The intensity of several armed conflicts across the continent has increased over the past decade and has brought with it a concerning trend of systematic targeting of civilians by belligerent parties. Africa is now home to more than 22 million refugees and displaced people.
“It is commendable that the AU is putting the displacement crises on top of their agenda for 2019. Some African countries are doing a tremendous job in providing safety for neighbours fleeing wars and persecution. We applaud these actions, and encourage other countries to follow their example,” said NRC’s representative to the AU, Yemisrach Kebede.
With the Kampala Convention, African governments were the first to put in place a regional, legally binding instrument that also provides for the protection of rights and provision of assistance to internally displaced people.
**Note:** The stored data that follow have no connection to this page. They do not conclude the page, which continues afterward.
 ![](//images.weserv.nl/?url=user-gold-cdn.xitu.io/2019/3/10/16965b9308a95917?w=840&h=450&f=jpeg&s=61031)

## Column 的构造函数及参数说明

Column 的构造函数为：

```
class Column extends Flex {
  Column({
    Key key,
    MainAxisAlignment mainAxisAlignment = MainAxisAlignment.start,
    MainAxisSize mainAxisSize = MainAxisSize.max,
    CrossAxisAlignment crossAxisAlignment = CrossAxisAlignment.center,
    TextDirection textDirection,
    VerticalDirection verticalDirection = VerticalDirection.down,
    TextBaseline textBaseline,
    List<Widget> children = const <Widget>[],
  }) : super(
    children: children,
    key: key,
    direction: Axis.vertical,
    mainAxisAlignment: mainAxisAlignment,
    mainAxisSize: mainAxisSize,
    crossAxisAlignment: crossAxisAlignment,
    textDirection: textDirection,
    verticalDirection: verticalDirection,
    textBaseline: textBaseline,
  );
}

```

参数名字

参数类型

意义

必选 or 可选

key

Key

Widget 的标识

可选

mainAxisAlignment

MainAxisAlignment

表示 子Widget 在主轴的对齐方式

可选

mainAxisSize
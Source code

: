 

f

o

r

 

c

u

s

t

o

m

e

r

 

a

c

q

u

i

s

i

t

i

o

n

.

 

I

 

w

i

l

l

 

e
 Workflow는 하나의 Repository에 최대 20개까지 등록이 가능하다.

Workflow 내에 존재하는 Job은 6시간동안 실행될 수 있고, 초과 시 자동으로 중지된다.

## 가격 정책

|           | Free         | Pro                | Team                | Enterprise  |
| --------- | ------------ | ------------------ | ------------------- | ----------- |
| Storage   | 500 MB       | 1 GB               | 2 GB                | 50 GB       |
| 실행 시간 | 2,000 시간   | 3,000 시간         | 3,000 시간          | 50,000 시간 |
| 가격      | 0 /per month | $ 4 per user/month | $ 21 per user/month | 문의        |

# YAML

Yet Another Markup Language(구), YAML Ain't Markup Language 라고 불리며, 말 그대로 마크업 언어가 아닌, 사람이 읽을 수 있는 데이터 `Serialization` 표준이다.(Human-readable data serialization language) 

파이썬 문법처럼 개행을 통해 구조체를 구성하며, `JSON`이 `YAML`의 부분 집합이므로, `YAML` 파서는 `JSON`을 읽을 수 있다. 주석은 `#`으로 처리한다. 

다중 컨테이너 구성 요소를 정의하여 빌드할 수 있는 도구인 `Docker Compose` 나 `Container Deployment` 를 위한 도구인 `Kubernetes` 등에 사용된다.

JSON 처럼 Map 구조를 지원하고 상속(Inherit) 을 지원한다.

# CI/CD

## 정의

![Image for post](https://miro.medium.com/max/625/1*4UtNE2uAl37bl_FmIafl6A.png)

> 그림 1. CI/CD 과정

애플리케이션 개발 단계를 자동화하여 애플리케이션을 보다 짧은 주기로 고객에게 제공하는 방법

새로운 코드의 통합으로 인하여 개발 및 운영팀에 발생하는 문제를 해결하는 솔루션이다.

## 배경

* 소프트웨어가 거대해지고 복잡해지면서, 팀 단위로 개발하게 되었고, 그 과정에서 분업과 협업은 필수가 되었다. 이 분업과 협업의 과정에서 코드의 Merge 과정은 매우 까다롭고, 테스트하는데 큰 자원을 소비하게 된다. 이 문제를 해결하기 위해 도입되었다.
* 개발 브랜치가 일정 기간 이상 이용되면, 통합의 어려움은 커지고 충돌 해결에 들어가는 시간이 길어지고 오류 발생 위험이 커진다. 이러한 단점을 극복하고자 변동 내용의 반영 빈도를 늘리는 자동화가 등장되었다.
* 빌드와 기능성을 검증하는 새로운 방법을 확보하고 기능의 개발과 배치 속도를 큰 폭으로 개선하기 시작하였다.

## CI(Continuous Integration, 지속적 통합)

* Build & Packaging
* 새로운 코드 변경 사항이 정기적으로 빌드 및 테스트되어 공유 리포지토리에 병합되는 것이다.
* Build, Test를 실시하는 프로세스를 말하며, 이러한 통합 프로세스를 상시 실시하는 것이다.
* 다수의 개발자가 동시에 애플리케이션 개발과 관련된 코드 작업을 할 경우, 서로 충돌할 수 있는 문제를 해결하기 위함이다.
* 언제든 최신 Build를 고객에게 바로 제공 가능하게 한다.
It obliges African governments to protect the rights of people who are forced to flee their homes due to armed conflict, development induced displacement, generalised violence, human rights violations and natural or human-made disasters.
“Currently, many displaced people are left without necessary protection and support, both in their home country and in the countries where they seek protection as refugees. Stronger efforts are also needed towards finding durable solutions for people who have been displaced for years,” said Kebede.
“African governments that have ratified the Kampala convention, should now ensure its full implementation. In addition, we call for countries that have not yet signed up to this groundbreaking treaty, to do so,” she added.
NRC is currently providing humanitarian assistance to thousands of forcibly displaced people in 13 African countries. While African governments ultimately bear the primary duty and responsibility for the protection and assistance of its civilians, the international community should be ready to support.
“All parties to the conflicts have an obligation to ensure that people can access assistance, and should allow humanitarian organisations to safely and swiftly reach people in need with necessary support,“ said Kebede.